Your assignment: Copy the data below in full, exactly as it appears.

(Records drawn from a dataset)
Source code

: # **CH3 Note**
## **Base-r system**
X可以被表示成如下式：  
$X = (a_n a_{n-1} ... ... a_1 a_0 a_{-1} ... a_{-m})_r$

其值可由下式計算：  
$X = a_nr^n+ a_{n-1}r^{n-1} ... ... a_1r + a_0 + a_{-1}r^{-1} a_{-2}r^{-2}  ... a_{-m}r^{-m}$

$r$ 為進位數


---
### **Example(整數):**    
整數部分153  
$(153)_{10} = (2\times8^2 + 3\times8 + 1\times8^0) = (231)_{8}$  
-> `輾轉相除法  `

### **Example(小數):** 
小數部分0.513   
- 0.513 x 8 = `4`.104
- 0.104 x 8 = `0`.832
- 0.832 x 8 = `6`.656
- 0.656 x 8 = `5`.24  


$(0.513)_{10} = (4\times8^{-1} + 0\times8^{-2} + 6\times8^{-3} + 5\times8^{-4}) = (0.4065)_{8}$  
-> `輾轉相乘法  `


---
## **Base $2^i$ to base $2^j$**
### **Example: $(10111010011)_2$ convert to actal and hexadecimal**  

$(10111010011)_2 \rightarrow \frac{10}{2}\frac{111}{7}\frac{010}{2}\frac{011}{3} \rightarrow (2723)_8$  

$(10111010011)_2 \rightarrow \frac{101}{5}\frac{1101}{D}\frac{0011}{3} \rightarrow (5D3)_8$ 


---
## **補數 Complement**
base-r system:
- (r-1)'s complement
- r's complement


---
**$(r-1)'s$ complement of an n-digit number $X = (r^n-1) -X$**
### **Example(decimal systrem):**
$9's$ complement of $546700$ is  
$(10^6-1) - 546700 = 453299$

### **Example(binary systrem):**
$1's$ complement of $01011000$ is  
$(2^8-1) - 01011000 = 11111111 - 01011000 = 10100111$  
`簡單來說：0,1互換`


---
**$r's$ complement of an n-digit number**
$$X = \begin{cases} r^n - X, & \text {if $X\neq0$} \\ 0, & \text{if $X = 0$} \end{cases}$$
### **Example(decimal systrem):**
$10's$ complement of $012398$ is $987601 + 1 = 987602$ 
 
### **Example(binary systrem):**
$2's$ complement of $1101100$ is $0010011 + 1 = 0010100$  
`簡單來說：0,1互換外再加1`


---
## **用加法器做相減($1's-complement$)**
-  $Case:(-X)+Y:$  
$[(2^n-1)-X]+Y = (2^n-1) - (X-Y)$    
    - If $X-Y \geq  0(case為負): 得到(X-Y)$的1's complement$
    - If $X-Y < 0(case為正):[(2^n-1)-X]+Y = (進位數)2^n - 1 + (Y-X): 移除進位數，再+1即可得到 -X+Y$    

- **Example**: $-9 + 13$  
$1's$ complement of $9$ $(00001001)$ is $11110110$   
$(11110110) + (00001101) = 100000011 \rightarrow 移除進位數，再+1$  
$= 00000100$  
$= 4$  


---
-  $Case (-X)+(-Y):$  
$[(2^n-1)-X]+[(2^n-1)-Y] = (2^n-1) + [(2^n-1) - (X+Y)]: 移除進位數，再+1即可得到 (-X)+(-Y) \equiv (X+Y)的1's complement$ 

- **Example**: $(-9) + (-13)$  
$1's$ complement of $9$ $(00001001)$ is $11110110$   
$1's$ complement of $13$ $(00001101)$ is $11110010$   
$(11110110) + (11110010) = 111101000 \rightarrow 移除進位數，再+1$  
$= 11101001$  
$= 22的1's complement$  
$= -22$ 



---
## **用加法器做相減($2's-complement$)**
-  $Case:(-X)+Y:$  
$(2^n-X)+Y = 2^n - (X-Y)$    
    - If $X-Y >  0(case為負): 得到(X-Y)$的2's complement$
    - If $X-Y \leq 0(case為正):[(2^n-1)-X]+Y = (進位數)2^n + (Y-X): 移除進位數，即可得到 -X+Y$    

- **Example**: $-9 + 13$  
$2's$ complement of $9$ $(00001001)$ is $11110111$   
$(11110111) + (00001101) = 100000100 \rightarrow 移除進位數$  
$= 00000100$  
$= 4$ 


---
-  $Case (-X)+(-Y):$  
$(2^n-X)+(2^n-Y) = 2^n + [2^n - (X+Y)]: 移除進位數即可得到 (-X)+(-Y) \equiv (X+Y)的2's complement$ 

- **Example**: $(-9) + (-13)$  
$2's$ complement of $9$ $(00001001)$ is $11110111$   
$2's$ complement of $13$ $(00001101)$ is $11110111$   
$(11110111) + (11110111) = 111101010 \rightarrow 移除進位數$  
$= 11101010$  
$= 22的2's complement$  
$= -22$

Answer below:
Source code

: # **CH3 Note**
## **Base-r system**
X可以被表示成如下式：  
$X = (a_n a_{n-1} ... ... a_1 a_0 a_{-1} ... a_{-m})_r$

其值可由下式計算：  
$X = a_nr^n+ a_{n-1}r^{n-1} ... ... a_1r + a_0 + a_{-1}r^{-1} a_{-2}r^{-2}  ... a_{-m}r^{-m}$

$r$ 為進位數


---
### **Example(整數):**    
整數部分153  
$(153)_{10} = (2\times8^2 + 3\times8 + 1\times8^0) = (231)_{8}$  
-> `輾轉相除法  `

### **Example(小數):** 
小數部分0.513   
- 0.513 x 8 = `4`.104
- 0.104 x 8 = `0`.832
- 0.832 x 8 = `6`.656
- 0.656 x 8 = `5`.24  


$(0.513)_{10} = (4\times8^{-1} + 0\times8^{-2} + 6\times8^{-3} + 5\times8^{-4}) = (0.4065)_{8}$  
-> `輾轉相乘法  `


---
## **Base $2^i$ to base $2^j$**
### **Example: $(10111010011)_2$ convert to actal and hexadecimal**  

$(10111010011)_2 \rightarrow \frac{10}{2}\frac{111}{7}\frac{010}{2}\frac{011}{3} \rightarrow (2723)_8$  

$(10111010011)_2 \rightarrow \frac{101}{5}\frac{1101}{D}\frac{0011}{3} \rightarrow (5D3)_8$ 


---
## **補數 Complement**
base-r system:
- (r-1)'s complement
- r's complement


---
**$(r-1)'s$ complement of an n-digit number $X = (r^n-1) -X$**
### **Example(decimal systrem):**
$9's$ complement of $546700$ is  
$(10^6-1) - 546700 = 453299$

### **Example(binary systrem):**
$1's$ complement of $01011000$ is  
$(2^8-1) - 01011000 = 11111111 - 01011000 = 10100111$  
`簡單來說：0,1互換`


---
**$r's$ complement of an n-digit number**
$$X = \begin{cases} r^n - X, & \text {if $X\neq0$} \\ 0, & \text{if $X = 0$} \end{cases}$$
### **Example(decimal systrem):**
$10's$ complement of $012398$ is $987601 + 1 = 987602$ 
 
### **Example(binary systrem):**
$2's$ complement of $1101100$ is $0010011 + 1 = 0010100$  
`簡單來說：0,1互換外再加1`


---
## **用加法器做相減($1's-complement$)**
-  $Case:(-X)+Y:$  
$[(2^n-1)-X]+Y = (2^n-1) - (X-Y)$    
    - If $X-Y \geq  0(case為負): 得到(X-Y)$的1's complement$
    - If $X-Y < 0(case為正):[(2^n-1)-X]+Y = (進位數)2^n - 1 + (Y-X): 移除進位數，再+1即可得到 -X+Y$    

- **Example**: $-9 + 13$  
$1's$ complement of $9$ $(00001001)$ is $11110110$   
$(11110110) + (00001101) = 100000011 \rightarrow 移除進位數，再+1$  
$= 00000100$  
$= 4$  


---
-  $Case (-X)+(-Y):$  
$[(2^n-1)-X]+[(2^n-1)-Y] = (2^n-1) + [(2^n-1) - (X+Y)]: 移除進位數，再+1即可得到 (-X)+(-Y) \equiv (X+Y)的1's complement$ 

- **Example**: $(-9) + (-13)$  
$1's$ complement of $9$ $(00001001)$ is $11110110$   
$1's$ complement of $13$ $(00001101)$ is $11110010$   
$(11110110) + (11110010) = 111101000 \rightarrow 移除進位數，再+1$  
$= 11101001$  
$= 22的1's complement$  
$= -22$ 



---
## **用加法器做相減($2's-complement$)**
-  $Case:(-X)+Y:$  
$(2^n-X)+Y = 2^n - (X-Y)$    
    - If $X-Y >  0(case為負): 得到(X-Y)$的2's complement$
    - If $X-Y \leq 0(case為正):[(2^n-1)-X]+Y = (進位數)2^n + (Y-X): 移除進位數，即可得到 -X+Y$    

- **Example**: $-9 + 13$  
$2's$ complement of $9$ $(00001001)$ is $11110111$   
$(11110111) + (00001101) = 100000100 \rightarrow 移除進位數$  
$= 00000100$  
$= 4$ 


---
-  $Case (-X)+(-Y):$  
$(2^n-X)+(2^n-Y) = 2^n + [2^n - (X+Y)]: 移除進位數即可得到 (-X)+(-Y) \equiv (X+Y)的2's complement$ 

- **Example**: $(-9) + (-13)$  
$2's$ complement of $9$ $(00001001)$ is $11110111$   
$2's$ complement of $13$ $(00001101)$ is $11110111$   
$(11110111) + (11110111) = 111101010 \rightarrow 移除進位數$  
$= 11101010$  
$= 22的2's complement$  
$= -22$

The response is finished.